# WORK INSTRUCTION
Check each line of the records below for the word "installed" and copy those where it appears.

INFORMATION PROVIDED below:

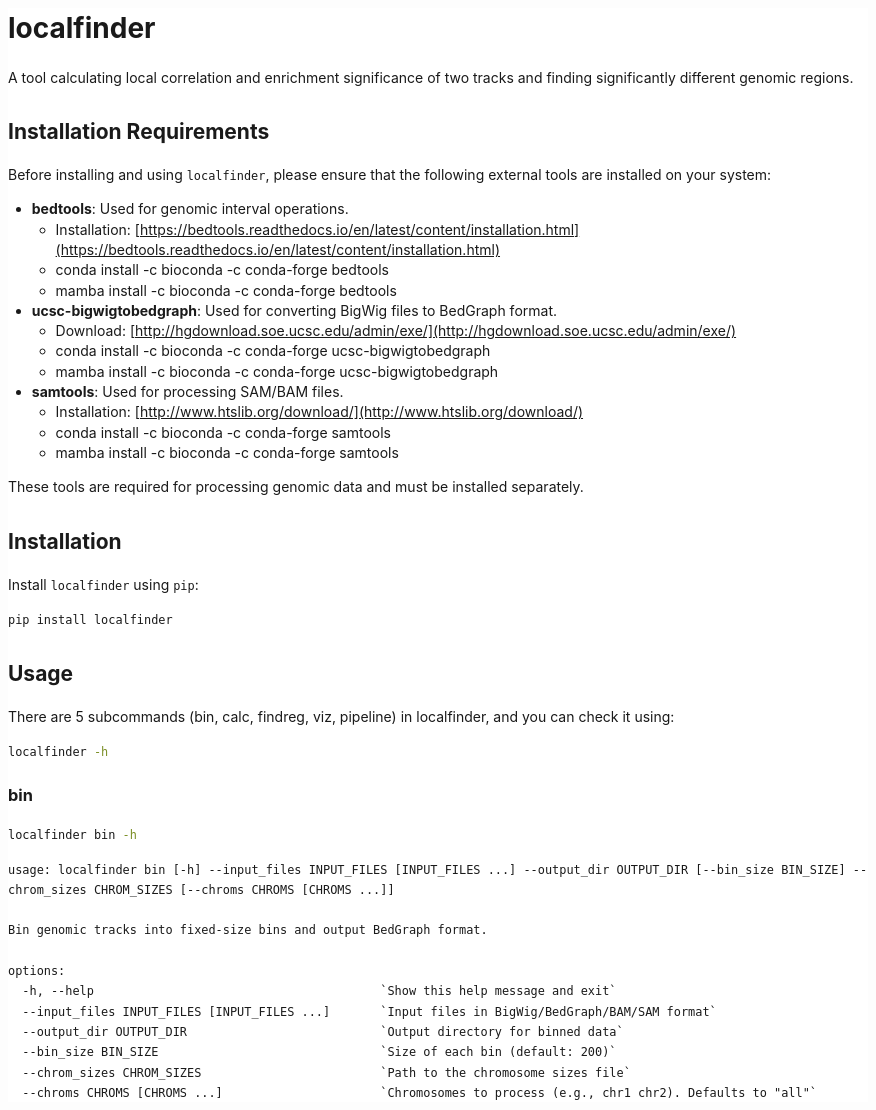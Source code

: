# localfinder

A tool calculating local correlation and enrichment significance of two tracks and finding significantly different genomic regions.

## Installation Requirements

Before installing and using `localfinder`, please ensure that the following external tools are installed on your system:

- **bedtools**: Used for genomic interval operations.
  - Installation: [https://bedtools.readthedocs.io/en/latest/content/installation.html](https://bedtools.readthedocs.io/en/latest/content/installation.html)
  - conda install -c bioconda -c conda-forge bedtools 
  - mamba install -c bioconda -c conda-forge bedtools
- **ucsc-bigwigtobedgraph**: Used for converting BigWig files to BedGraph format.
  - Download: [http://hgdownload.soe.ucsc.edu/admin/exe/](http://hgdownload.soe.ucsc.edu/admin/exe/)
  - conda install -c bioconda -c conda-forge ucsc-bigwigtobedgraph
  - mamba install -c bioconda -c conda-forge ucsc-bigwigtobedgraph
- **samtools**: Used for processing SAM/BAM files.
  - Installation: [http://www.htslib.org/download/](http://www.htslib.org/download/)
  - conda install -c bioconda -c conda-forge samtools
  - mamba install -c bioconda -c conda-forge samtools

These tools are required for processing genomic data and must be installed separately.

## Installation

Install `localfinder` using `pip`:

```bash
pip install localfinder
```

## Usage
There are 5 subcommands (bin, calc, findreg, viz, pipeline) in localfinder, and you can check it using:
```bash
localfinder -h
```
### bin
```bash
localfinder bin -h
```
    usage: localfinder bin [-h] --input_files INPUT_FILES [INPUT_FILES ...] --output_dir OUTPUT_DIR [--bin_size BIN_SIZE] --chrom_sizes CHROM_SIZES [--chroms CHROMS [CHROMS ...]]
    
    Bin genomic tracks into fixed-size bins and output BedGraph format.
    
    options:  
      -h, --help                                        `Show this help message and exit`  
      --input_files INPUT_FILES [INPUT_FILES ...]       `Input files in BigWig/BedGraph/BAM/SAM format`    
      --output_dir OUTPUT_DIR                           `Output directory for binned data`  
      --bin_size BIN_SIZE                               `Size of each bin (default: 200)`  
      --chrom_sizes CHROM_SIZES                         `Path to the chromosome sizes file`  
      --chroms CHROMS [CHROMS ...]                      `Chromosomes to process (e.g., chr1 chr2). Defaults to "all"`
    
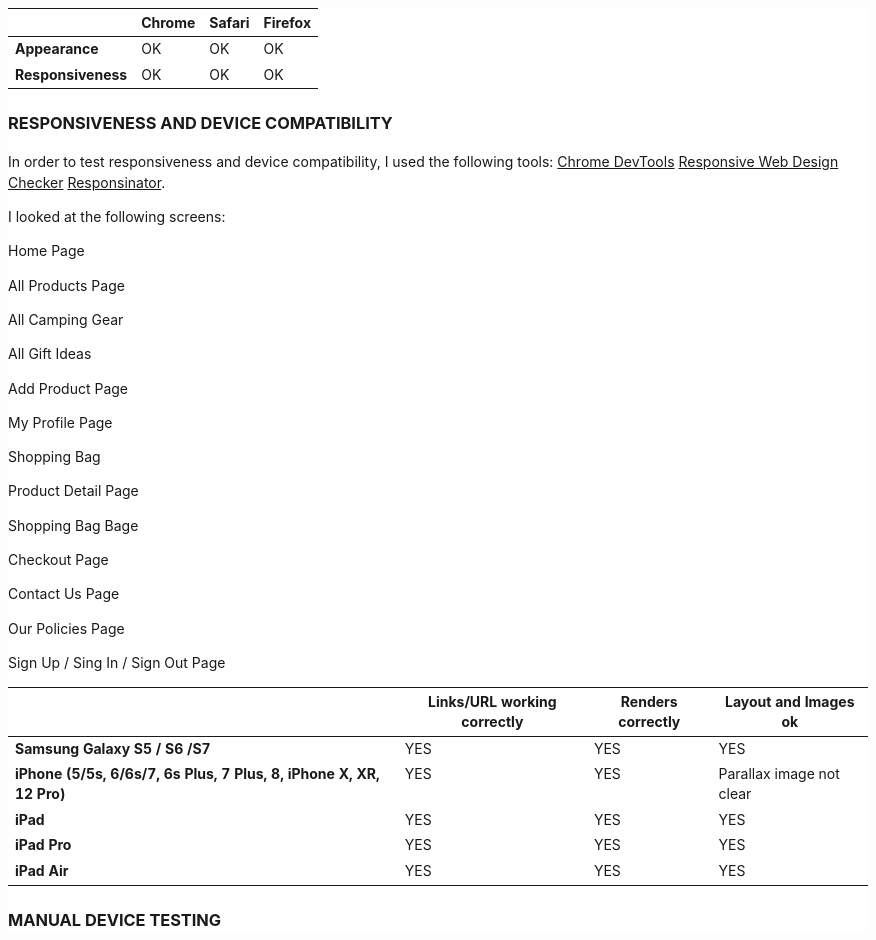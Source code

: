 
|  | Chrome | Safari | Firefox | 
| ----------- | ----------- | -----------| -----------| 
| **Appearance** | OK |   OK |  OK | 
| **Responsiveness** | OK | OK |  OK | 


### RESPONSIVENESS AND DEVICE COMPATIBILITY

In order to test responsiveness and device compatibility, I used the following tools:
[Chrome DevTools](https://developer.chrome.com/docs/devtools/)
[Responsive Web Design Checker](https://responsivedesignchecker.com/) 
[Responsinator](https://www.responsinator.com/). 

I looked at the following screens: 

Home Page

All Products Page

All Camping Gear

All Gift Ideas

Add Product Page

My Profile Page 

Shopping Bag

Product Detail Page

Shopping Bag Bage

Checkout Page

 Contact Us Page

 Our Policies Page

 Sign Up / Sing In / Sign Out Page




|  | Links/URL working correctly  | Renders correctly | Layout and Images ok | 
| ----------- | ----------- | -----------| -----------| 
| **Samsung Galaxy S5 / S6 /S7** | YES |   YES |  YES |  
| **iPhone (5/5s, 6/6s/7, 6s Plus, 7 Plus, 8,  iPhone X, XR, 12 Pro)** | YES | YES | Parallax image not clear |
| **iPad** |YES | YES| YES| 
| **iPad Pro** | YES |   YES |  YES |
| **iPad Air** | YES |   YES |  YES |



### MANUAL DEVICE TESTING
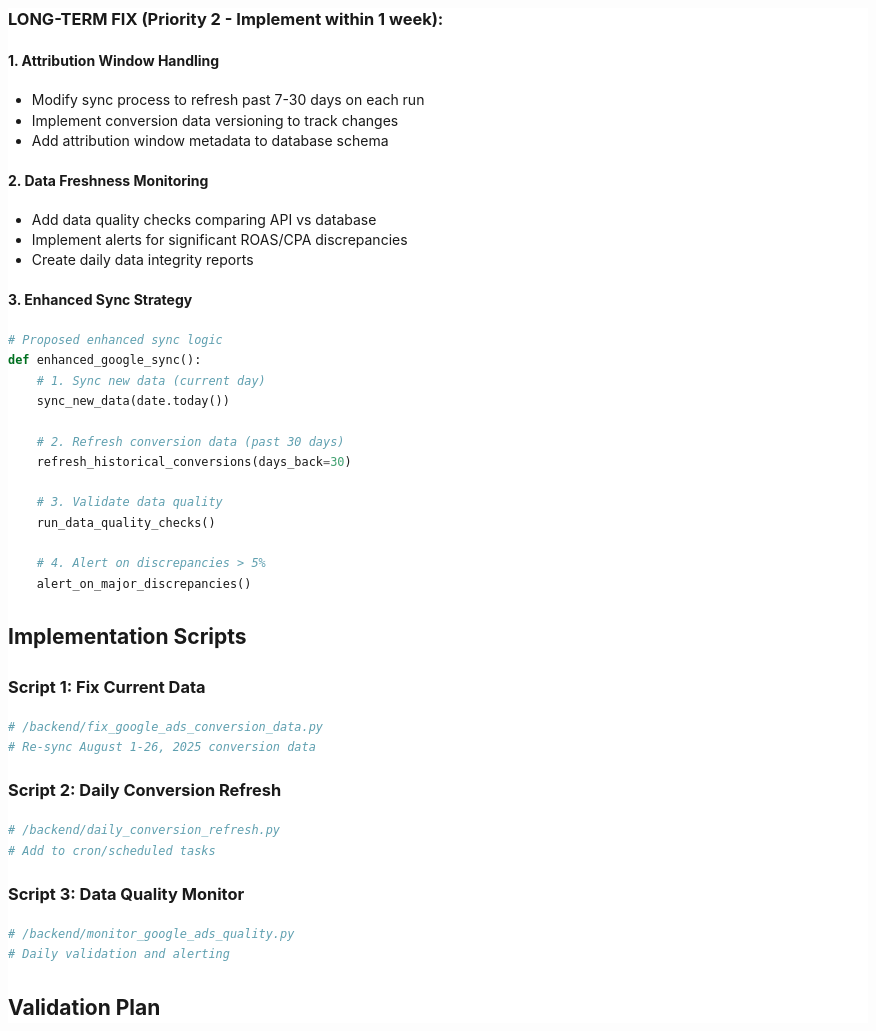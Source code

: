 ### LONG-TERM FIX (Priority 2 - Implement within 1 week):

#### 1. **Attribution Window Handling**
- Modify sync process to refresh past 7-30 days on each run
- Implement conversion data versioning to track changes
- Add attribution window metadata to database schema

#### 2. **Data Freshness Monitoring**
- Add data quality checks comparing API vs database
- Implement alerts for significant ROAS/CPA discrepancies
- Create daily data integrity reports

#### 3. **Enhanced Sync Strategy**
```python
# Proposed enhanced sync logic
def enhanced_google_sync():
    # 1. Sync new data (current day)
    sync_new_data(date.today())
    
    # 2. Refresh conversion data (past 30 days)
    refresh_historical_conversions(days_back=30)
    
    # 3. Validate data quality
    run_data_quality_checks()
    
    # 4. Alert on discrepancies > 5%
    alert_on_major_discrepancies()
```

## Implementation Scripts

### Script 1: Fix Current Data
```python
# /backend/fix_google_ads_conversion_data.py
# Re-sync August 1-26, 2025 conversion data
```

### Script 2: Daily Conversion Refresh  
```python
# /backend/daily_conversion_refresh.py  
# Add to cron/scheduled tasks
```

### Script 3: Data Quality Monitor
```python
# /backend/monitor_google_ads_quality.py
# Daily validation and alerting
```

## Validation Plan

End of INFORMATION PROVIDED.

# ANSWER FOR THE TASK
Before installing and using `localfinder`, please ensure that the following external tools are installed on your system:
These tools are required for processing genomic data and must be installed separately.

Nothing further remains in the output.